RBC Looks To Sell Australia’s Student Payments Platform Cohort Go

RBC Capital Markets will auction off global payments platform business Cohort Go, a report says.

Cohort Go, based in Brisbane, helps international students pay costs including tuition.

According to the report, RBC’s bankers have begun showing the business to possible domestic and offshore strategic suitors and private equity firms. It has been telling them it thinks it’ll be calling for binding bids in March and plans to get a signed deal after that.

A flyer sent to possible buyers pitched Cohort Go as a vertically-integrated payments platform for the international student sector.

Students, it said, have made use of the platform to securely pay tuition and study fees, insurance, accommodations and other costs that come with studying in another country.
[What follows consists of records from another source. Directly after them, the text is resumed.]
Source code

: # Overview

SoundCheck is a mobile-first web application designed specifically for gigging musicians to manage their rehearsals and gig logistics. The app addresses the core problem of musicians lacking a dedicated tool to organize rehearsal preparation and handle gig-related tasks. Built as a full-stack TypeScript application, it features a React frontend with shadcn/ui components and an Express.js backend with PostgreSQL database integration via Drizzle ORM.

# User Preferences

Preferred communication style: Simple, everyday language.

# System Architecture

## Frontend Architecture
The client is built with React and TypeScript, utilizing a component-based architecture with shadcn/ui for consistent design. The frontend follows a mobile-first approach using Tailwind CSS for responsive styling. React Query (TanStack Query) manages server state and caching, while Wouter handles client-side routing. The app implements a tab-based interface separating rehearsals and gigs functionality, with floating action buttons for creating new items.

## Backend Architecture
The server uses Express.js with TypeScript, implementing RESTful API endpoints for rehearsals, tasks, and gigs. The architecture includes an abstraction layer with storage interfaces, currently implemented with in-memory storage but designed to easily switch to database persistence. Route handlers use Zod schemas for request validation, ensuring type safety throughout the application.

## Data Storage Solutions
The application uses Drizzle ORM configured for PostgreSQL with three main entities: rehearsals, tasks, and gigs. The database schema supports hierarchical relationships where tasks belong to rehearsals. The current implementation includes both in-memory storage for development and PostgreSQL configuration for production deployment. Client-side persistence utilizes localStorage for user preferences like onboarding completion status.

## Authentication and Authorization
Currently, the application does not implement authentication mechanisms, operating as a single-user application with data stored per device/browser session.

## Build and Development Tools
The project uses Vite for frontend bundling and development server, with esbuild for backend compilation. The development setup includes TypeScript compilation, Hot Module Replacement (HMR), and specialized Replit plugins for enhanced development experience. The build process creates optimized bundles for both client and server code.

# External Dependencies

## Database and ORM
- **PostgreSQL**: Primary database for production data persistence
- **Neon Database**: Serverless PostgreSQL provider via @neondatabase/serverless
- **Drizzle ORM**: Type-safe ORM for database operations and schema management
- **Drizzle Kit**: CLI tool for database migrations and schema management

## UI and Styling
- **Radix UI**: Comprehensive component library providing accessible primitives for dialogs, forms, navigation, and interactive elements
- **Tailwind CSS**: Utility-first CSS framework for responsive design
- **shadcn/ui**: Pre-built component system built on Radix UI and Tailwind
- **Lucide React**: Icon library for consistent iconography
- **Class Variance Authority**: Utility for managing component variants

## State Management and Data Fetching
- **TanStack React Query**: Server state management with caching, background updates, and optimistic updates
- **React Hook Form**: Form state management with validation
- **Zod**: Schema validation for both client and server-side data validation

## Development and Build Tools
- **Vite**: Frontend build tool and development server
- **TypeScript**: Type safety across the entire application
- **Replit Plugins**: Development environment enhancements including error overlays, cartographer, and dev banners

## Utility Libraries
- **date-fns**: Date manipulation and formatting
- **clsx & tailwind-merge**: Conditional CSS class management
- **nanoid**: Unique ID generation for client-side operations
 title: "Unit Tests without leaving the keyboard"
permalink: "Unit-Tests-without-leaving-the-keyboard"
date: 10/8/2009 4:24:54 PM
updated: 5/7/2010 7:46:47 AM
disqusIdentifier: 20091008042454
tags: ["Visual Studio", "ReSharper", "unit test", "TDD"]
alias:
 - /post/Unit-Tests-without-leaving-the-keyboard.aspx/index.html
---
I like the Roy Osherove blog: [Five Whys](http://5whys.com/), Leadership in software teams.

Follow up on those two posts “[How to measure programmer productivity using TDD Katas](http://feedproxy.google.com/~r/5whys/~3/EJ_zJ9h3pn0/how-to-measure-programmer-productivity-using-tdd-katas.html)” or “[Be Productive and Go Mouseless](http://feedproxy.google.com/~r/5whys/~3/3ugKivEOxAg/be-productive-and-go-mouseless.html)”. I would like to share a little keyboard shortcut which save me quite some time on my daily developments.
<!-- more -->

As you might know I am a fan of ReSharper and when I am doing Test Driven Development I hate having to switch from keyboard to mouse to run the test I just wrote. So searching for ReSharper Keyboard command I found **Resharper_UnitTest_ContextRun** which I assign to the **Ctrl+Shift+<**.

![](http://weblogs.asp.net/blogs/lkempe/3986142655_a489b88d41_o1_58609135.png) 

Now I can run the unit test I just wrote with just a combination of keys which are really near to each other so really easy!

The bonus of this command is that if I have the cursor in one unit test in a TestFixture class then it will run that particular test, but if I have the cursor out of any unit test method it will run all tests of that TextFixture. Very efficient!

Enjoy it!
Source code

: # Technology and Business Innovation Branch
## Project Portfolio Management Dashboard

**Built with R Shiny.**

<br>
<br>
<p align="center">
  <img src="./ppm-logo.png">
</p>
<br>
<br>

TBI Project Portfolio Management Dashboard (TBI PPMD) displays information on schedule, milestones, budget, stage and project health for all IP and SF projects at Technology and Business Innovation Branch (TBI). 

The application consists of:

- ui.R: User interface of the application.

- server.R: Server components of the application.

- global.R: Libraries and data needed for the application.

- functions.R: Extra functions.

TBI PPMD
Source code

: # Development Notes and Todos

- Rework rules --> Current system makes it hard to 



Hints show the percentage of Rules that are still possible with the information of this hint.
Cohort Go was founded in 2012 by CEO Mark Fletcher and CTO Paul Jones.

The report says that the business had been servicing international students studying in Australia originally, but now has expanded to serve Canada, Europe and the U.K.

The company is still a small player in the scene for student payments, which are said to be worth around $660 billion a year.

In 2022, the company expects to process $880 million in payments and to record $21.4 million in revenue.

Suitors will reportedly be looking into how the business was doing in the last two years, when international student numbers were crunched in Australia. Cohort Go will likely tell them it missed the worst of all of that due to its choice to take its product to other markets in 2018.

In other news related to cross-border payments, PYMNTS wrote recently that Paysend, the card-to-card and international pay platform, has partnered with Tencent Holdings to allow people to receive money over the WeChat service.

Read more: Paysend, Tencent Collaborate on Cross-Border Payments

The partnership will let Paysend users make cross-border payments through Chinese licensed banks. The funds will go to bank accounts through the Weixin app, a version of WeChat.